(Rendered images with source text)
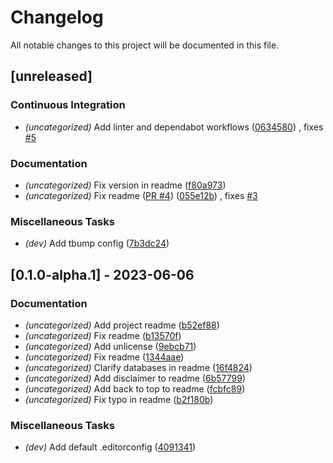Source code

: # Changelog

All notable changes to this project will be documented in this file.

## [unreleased]

### Continuous Integration

- *(uncategorized)* Add linter and dependabot workflows ([0634580](https://github.com/pythoninja/backup-flow/commit/0634580d29b73e53918232545908c1ec64ab9038))
, fixes [#5](https://github.com/pythoninja/backup-flow/issues/5)
### Documentation

- *(uncategorized)* Fix version in readme ([f80a973](https://github.com/pythoninja/backup-flow/commit/f80a9732a6af88dd673bed619392704bec788b0a))
- *(uncategorized)* Fix readme ([PR #4](https://github.com/pythoninja/backup-flow/pull/4)) ([055e12b](https://github.com/pythoninja/backup-flow/commit/055e12b4d457e50a79b80a7fc8ac1b6eaaee64c8))
, fixes [#3](https://github.com/pythoninja/backup-flow/issues/3)
### Miscellaneous Tasks

- *(dev)* Add tbump config ([7b3dc24](https://github.com/pythoninja/backup-flow/commit/7b3dc246c80bb75a3ebf5e25182e803e85e9d121))

## [0.1.0-alpha.1] - 2023-06-06

### Documentation

- *(uncategorized)* Add project readme ([b52ef88](https://github.com/pythoninja/backup-flow/commit/b52ef881627e802ece86ae90678d856eb6e5590f))
- *(uncategorized)* Fix readme ([b13570f](https://github.com/pythoninja/backup-flow/commit/b13570f3b7b0e2e36220d842796c63863df99617))
- *(uncategorized)* Add unlicense ([9ebcb71](https://github.com/pythoninja/backup-flow/commit/9ebcb71ff2084ac066ad6d0c11d23ab130bc2ecd))
- *(uncategorized)* Fix readme ([1344aae](https://github.com/pythoninja/backup-flow/commit/1344aae957ffdf5132b96741e04144f2f396918f))
- *(uncategorized)* Clarify databases in readme ([16f4824](https://github.com/pythoninja/backup-flow/commit/16f482499b4e9e088a7dc405b483d1cb4c248bd3))
- *(uncategorized)* Add disclaimer to readme ([6b57799](https://github.com/pythoninja/backup-flow/commit/6b57799fd56b0b57e37f448cdca6fa0cb0e26398))
- *(uncategorized)* Add back to top to readme ([fcbfc89](https://github.com/pythoninja/backup-flow/commit/fcbfc89809085f47c854f5620ec0b08616e4e090))
- *(uncategorized)* Fix typo in readme ([b2f180b](https://github.com/pythoninja/backup-flow/commit/b2f180bb10ef7b5e3b76db4f7d48874814666c84))

### Miscellaneous Tasks

- *(dev)* Add default .editorconfig ([4091341](https://github.com/pythoninja/backup-flow/commit/409134168c197bcb8359762c308b1f864b0df4c0))

<!-- generated by git-cliff -->
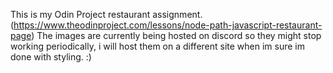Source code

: This is my Odin Project restaurant assignment. (https://www.theodinproject.com/lessons/node-path-javascript-restaurant-page) 
The images are currently being hosted on discord so they might stop working periodically, i will host them on a different site when im sure im done with styling. :)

▶ WHAT IS REQUIRED
The total of lines in the data that contain "uncategorized" is all you should give.

▶ WRITTEN RESPONSE
11